Instructions for the task: What lines in the following entries hold the word "NetAdapter"? Copy each one.

Provided records:
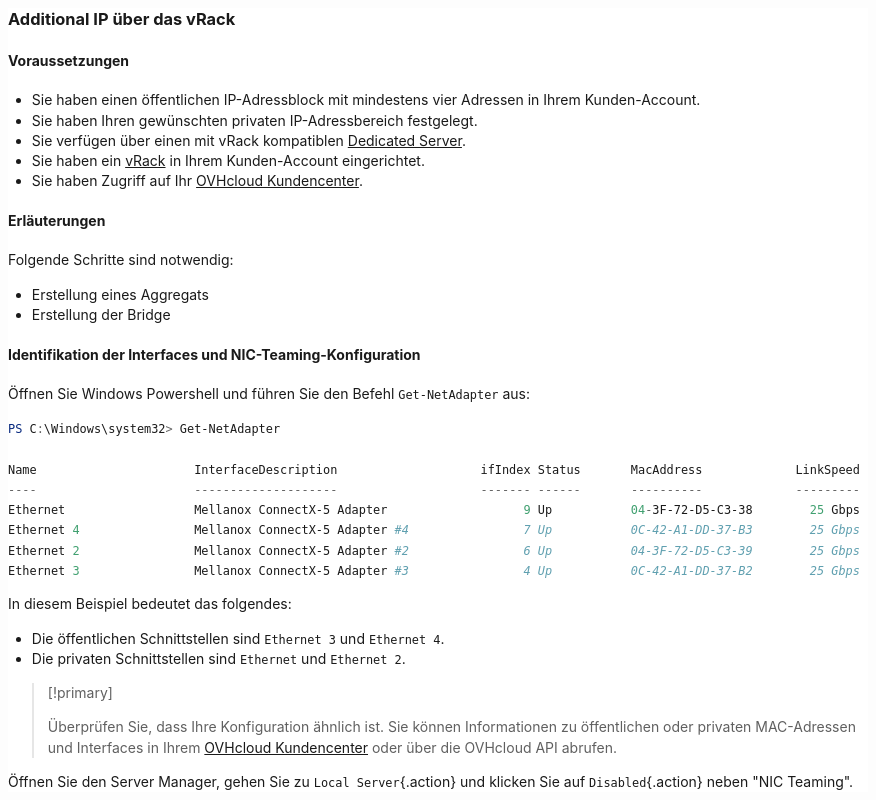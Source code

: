 
### Additional IP über das vRack

#### Voraussetzungen

- Sie haben einen öffentlichen IP-Adressblock mit mindestens vier Adressen in Ihrem Kunden-Account.
- Sie haben Ihren gewünschten privaten IP-Adressbereich festgelegt.
- Sie verfügen über einen mit vRack kompatiblen [Dedicated Server](https://www.ovhcloud.com/de/bare-metal/).
- Sie haben ein [vRack](https://www.ovh.de/loesungen/vrack/) in Ihrem Kunden-Account eingerichtet.
- Sie haben Zugriff auf Ihr [OVHcloud Kundencenter](https://www.ovh.com/auth/?action=gotomanager&from=https://www.ovh.de/&ovhSubsidiary=de).

#### Erläuterungen

Folgende Schritte sind notwendig:

- Erstellung eines Aggregats
- Erstellung der Bridge

#### Identifikation der Interfaces und NIC-Teaming-Konfiguration

Öffnen Sie Windows Powershell und führen Sie den Befehl `Get-NetAdapter` aus:

```powershell
PS C:\Windows\system32> Get-NetAdapter

Name                      InterfaceDescription                    ifIndex Status       MacAddress             LinkSpeed
----                      --------------------                    ------- ------       ----------             ---------
Ethernet                  Mellanox ConnectX-5 Adapter                   9 Up           04-3F-72-D5-C3-38        25 Gbps
Ethernet 4                Mellanox ConnectX-5 Adapter #4                7 Up           0C-42-A1-DD-37-B3        25 Gbps
Ethernet 2                Mellanox ConnectX-5 Adapter #2                6 Up           04-3F-72-D5-C3-39        25 Gbps
Ethernet 3                Mellanox ConnectX-5 Adapter #3                4 Up           0C-42-A1-DD-37-B2        25 Gbps
```

In diesem Beispiel bedeutet das folgendes:

- Die öffentlichen Schnittstellen sind `Ethernet 3` und `Ethernet 4`.
- Die privaten Schnittstellen sind `Ethernet` und `Ethernet 2`.

> [!primary]
>
> Überprüfen Sie, dass Ihre Konfiguration ähnlich ist. Sie können Informationen zu öffentlichen oder privaten MAC-Adressen und Interfaces in Ihrem [OVHcloud Kundencenter](https://www.ovh.com/auth/?action=gotomanager&from=https://www.ovh.de/&ovhSubsidiary=de) oder über die OVHcloud API abrufen.
>

Öffnen Sie den Server Manager, gehen Sie zu `Local Server`{.action} und klicken Sie auf `Disabled`{.action} neben "NIC Teaming".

Task solution:
Öffnen Sie Windows Powershell und führen Sie den Befehl `Get-NetAdapter` aus:
PS C:\Windows\system32> Get-NetAdapter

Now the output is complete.